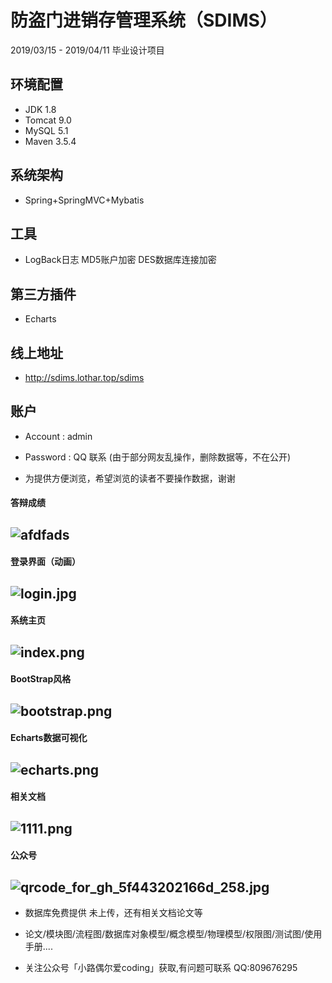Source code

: # 防盗门进销存管理系统（SDIMS）

2019/03/15 - 2019/04/11 毕业设计项目

## 环境配置

- JDK 1.8
- Tomcat 9.0
- MySQL 5.1
- Maven 3.5.4

## 系统架构

- Spring+SpringMVC+Mybatis

## 工具

- LogBack日志 MD5账户加密 DES数据库连接加密

## 第三方插件

- Echarts

## 线上地址

- http://sdims.lothar.top/sdims

## 账户

- Account : admin

- Password : QQ 联系 (由于部分网友乱操作，删除数据等，不在公开)

- 为提供方便浏览，希望浏览的读者不要操作数据，谢谢

#### 答辩成绩
## ![afdfads](https://i.loli.net/2019/08/16/IvH6wBsEmzJp3j9.png)

#### 登录界面（动画）
## ![login.jpg](https://i.loli.net/2019/08/16/jwGcMBOz9C5US8A.png)

#### 系统主页
## ![index.png](https://i.loli.net/2019/08/16/MoP9VOtA18sQNEH.png)

#### BootStrap风格
## ![bootstrap.png](https://i.loli.net/2019/08/16/lLf8Ov1hBpZFPSY.png)

#### Echarts数据可视化
## ![echarts.png](https://i.loli.net/2019/08/16/PRnlz5JFGbfUC9e.png)

#### 相关文档
## ![1111.png](https://i.loli.net/2020/01/27/OwK5X3dQMrl6kus.png)

#### 公众号
## ![qrcode_for_gh_5f443202166d_258.jpg](https://i.loli.net/2020/12/01/lj1hcxsaUBECZfN.jpg)

* 数据库免费提供 未上传，还有相关文档论文等

* 论文/模块图/流程图/数据库对象模型/概念模型/物理模型/权限图/测试图/使用手册....  

* 关注公众号「小路偶尔爱coding」获取,有问题可联系 QQ:809676295
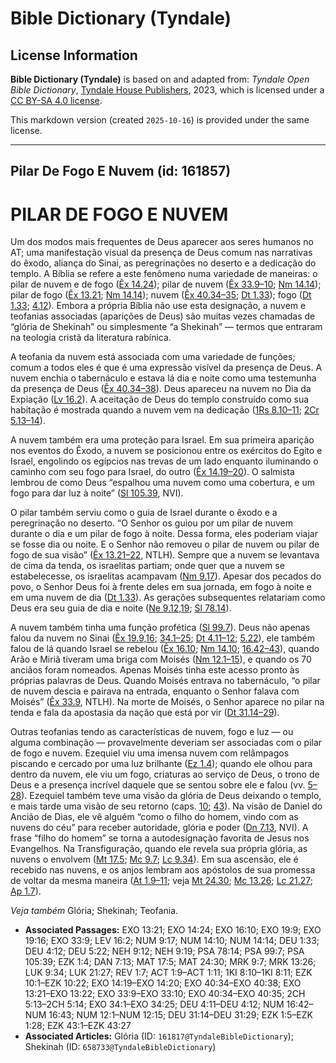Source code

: # Bible Dictionary (Tyndale)

## License Information

**Bible Dictionary (Tyndale)** is based on and adapted from: _Tyndale Open Bible Dictionary_, [Tyndale House Publishers](https://tyndaleopenresources.com/), 2023, which is licensed under a [CC BY-SA 4.0 license](https://creativecommons.org/licenses/by-sa/4.0/legalcode.en).

This markdown version (created `2025-10-16`) is provided under the same license.



--------------------------------

## Pilar De Fogo E Nuvem (id: 161857)

PILAR DE FOGO E NUVEM
=====================

Um dos modos mais frequentes de Deus aparecer aos seres humanos no AT; uma manifestação visual da presença de Deus comum nas narrativas do êxodo, aliança do Sinai, as peregrinações no deserto e a dedicação do templo. A Bíblia se refere a este fenômeno numa variedade de maneiras: o pilar de nuvem e de fogo ([Êx 14\.24](https://ref.ly/Exod14:24)); pilar de nuvem ([Êx 33\.9–10](https://ref.ly/Exod33:9-Exod33:10); [Nm 14\.14](https://ref.ly/Num14:14)); pilar de fogo ([Êx 13\.21](https://ref.ly/Exod13:21); [Nm 14\.14](https://ref.ly/Num14:14)); nuvem ([Êx 40\.34–35](https://ref.ly/Exod40:34-Exod40:35); [Dt 1\.33](https://ref.ly/Deut1:33)); fogo ([Dt 1\.33](https://ref.ly/Deut1:33); [4\.12](https://ref.ly/Deut4:12)). Embora a própria Bíblia não use esta designação, a nuvem e teofanias associadas (aparições de Deus) são muitas vezes chamadas de “glória de Shekinah” ou simplesmente “a Shekinah” — termos que entraram na teologia cristã da literatura rabínica.

A teofania da nuvem está associada com uma variedade de funções; comum a todos eles é que é uma expressão visível da presença de Deus. A nuvem enchia o tabernáculo e estava lá dia e noite como uma testemunha da presença de Deus ([Êx 40\.34–38](https://ref.ly/Exod40:34-Exod40:38)). Deus apareceu na nuvem no Dia da Expiação ([Lv 16\.2](https://ref.ly/Lev16:2)). A aceitação de Deus do templo construído como sua habitação é mostrada quando a nuvem vem na dedicação ([1Rs 8\.10–11](https://ref.ly/1Kgs8:10-1Kgs8:11); [2Cr 5\.13–14](https://ref.ly/2Chr5:13-2Chr5:14)).

A nuvem também era uma proteção para Israel. Em sua primeira aparição nos eventos do Êxodo, a nuvem se posicionou entre os exércitos do Egito e Israel, engolindo os egípcios nas trevas de um lado enquanto iluminando o caminho com seu fogo para Israel, do outro ([Êx 14\.19–20](https://ref.ly/Exod14:19-Exod14:20)). O salmista lembrou de como Deus “espalhou uma nuvem como uma cobertura, e um fogo para dar luz à noite” ([Sl 105\.39](https://ref.ly/Ps105:39), NVI).

O pilar também serviu como o guia de Israel durante o êxodo e a peregrinação no deserto. “O Senhor os guiou por um pilar de nuvem durante o dia e um pilar de fogo à noite. Dessa forma, eles poderiam viajar se fosse dia ou noite. E o Senhor não removeu o pilar de nuvem ou pilar de fogo de sua visão” ([Êx 13\.21–22](https://ref.ly/Exod13:21-Exod13:22), NTLH). Sempre que a nuvem se levantava de cima da tenda, os israelitas partiam; onde quer que a nuvem se estabelecesse, os israelitas acampavam ([Nm 9\.17](https://ref.ly/Num9:17)). Apesar dos pecados do povo, o Senhor Deus foi à frente deles em sua jornada, em fogo à noite e em uma nuvem de dia ([Dt 1\.33](https://ref.ly/Deut1:33)). As gerações subsequentes relatariam como Deus era seu guia de dia e noite ([Ne 9\.12,19](https://ref.ly/Neh9:12); [Sl 78\.14](https://ref.ly/Ps78:14)).

A nuvem também tinha uma função profética ([Sl 99\.7](https://ref.ly/Ps99:7)). Deus não apenas falou da nuvem no Sinai ([Êx 19\.9,16](https://ref.ly/Exod19:9); [34\.1–25](https://ref.ly/Exod34:1-Exod34:25); [Dt 4\.11–12](https://ref.ly/Deut4:11-Deut4:12); [5\.22](https://ref.ly/Deut5:22)), ele também falou de lá quando Israel se rebelou ([Êx 16\.10](https://ref.ly/Exod16:10); [Nm 14\.10](https://ref.ly/Num14:10); [16\.42–43](https://ref.ly/Num16:42-Num16:43)), quando Arão e Miriã tiveram uma briga com Moisés ([Nm 12\.1–15](https://ref.ly/Num12:1-Num12:15)), e quando os 70 anciãos foram nomeados. Apenas Moisés tinha este acesso pronto às próprias palavras de Deus. Quando Moisés entrava no tabernáculo, “o pilar de nuvem descia e pairava na entrada, enquanto o Senhor falava com Moisés” ([Êx 33\.9](https://ref.ly/Exod33:9), NTLH). Na morte de Moisés, o Senhor aparece no pilar na tenda e fala da apostasia da nação que está por vir ([Dt 31\.14–29](https://ref.ly/Deut31:14-Deut31:29)).

Outras teofanias tendo as características de nuvem, fogo e luz — ou alguma combinação — provavelmente deveriam ser associadas com o pilar de fogo e nuvem. Ezequiel viu uma imensa nuvem com relâmpagos piscando e cercado por uma luz brilhante ([Ez 1\.4](https://ref.ly/Ezek1:4)); quando ele olhou para dentro da nuvem, ele viu um fogo, criaturas ao serviço de Deus, o trono de Deus e a presença incrível daquele que se sentou sobre ele e falou (vv. [5–28](https://ref.ly/Ezek1:5-Ezek1:28)). Ezequiel também teve uma visão da glória de Deus deixando o templo, e mais tarde uma visão de seu retorno (caps. [10](https://ref.ly/Ezek10:1-Ezek10:22); [43](https://ref.ly/Ezek43:1-Ezek43:27)). Na visão de Daniel do Ancião de Dias, ele vê alguém “como o filho do homem, vindo com as nuvens do céu” para receber autoridade, glória e poder ([Dn 7\.13](https://ref.ly/Dan7:13), NVI). A frase “filho do homem” se torna a autodesignação favorita de Jesus nos Evangelhos. Na Transfiguração, quando ele revela sua própria glória, as nuvens o envolvem ([Mt 17\.5](https://ref.ly/Matt17:5); [Mc 9\.7](https://ref.ly/Mark9:7); [Lc 9\.34](https://ref.ly/Luke9:34)). Em sua ascensão, ele é recebido nas nuvens, e os anjos lembram aos apóstolos de sua promessa de voltar da mesma maneira ([At 1\.9–11](https://ref.ly/Acts1:9-Acts1:11); veja [Mt 24\.30](https://ref.ly/Matt24:30); [Mc 13\.26](https://ref.ly/Mark13:26); [Lc 21\.27](https://ref.ly/Luke21:27); [Ap 1\.7](https://ref.ly/Rev1:7)).

*Veja também* Glória; Shekinah; Teofania.

* **Associated Passages:** EXO 13:21; EXO 14:24; EXO 16:10; EXO 19:9; EXO 19:16; EXO 33:9; LEV 16:2; NUM 9:17; NUM 14:10; NUM 14:14; DEU 1:33; DEU 4:12; DEU 5:22; NEH 9:12; NEH 9:19; PSA 78:14; PSA 99:7; PSA 105:39; EZK 1:4; DAN 7:13; MAT 17:5; MAT 24:30; MRK 9:7; MRK 13:26; LUK 9:34; LUK 21:27; REV 1:7; ACT 1:9–ACT 1:11; 1KI 8:10–1KI 8:11; EZK 10:1–EZK 10:22; EXO 14:19–EXO 14:20; EXO 40:34–EXO 40:38; EXO 13:21–EXO 13:22; EXO 33:9–EXO 33:10; EXO 40:34–EXO 40:35; 2CH 5:13–2CH 5:14; EXO 34:1–EXO 34:25; DEU 4:11–DEU 4:12; NUM 16:42–NUM 16:43; NUM 12:1–NUM 12:15; DEU 31:14–DEU 31:29; EZK 1:5–EZK 1:28; EZK 43:1–EZK 43:27
* **Associated Articles:** Glória (ID: `161817@TyndaleBibleDictionary`); Shekinah (ID: `658733@TyndaleBibleDictionary`)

══════

In the lines above, find the word "under" and copy each line that contains it.

■ **Exercise answer**:
**Bible Dictionary (Tyndale)** is based on and adapted from: _Tyndale Open Bible Dictionary_, [Tyndale House Publishers](https://tyndaleopenresources.com/), 2023, which is licensed under a [CC BY-SA 4.0 license](https://creativecommons.org/licenses/by-sa/4.0/legalcode.en).
This markdown version (created `2025-10-16`) is provided under the same license.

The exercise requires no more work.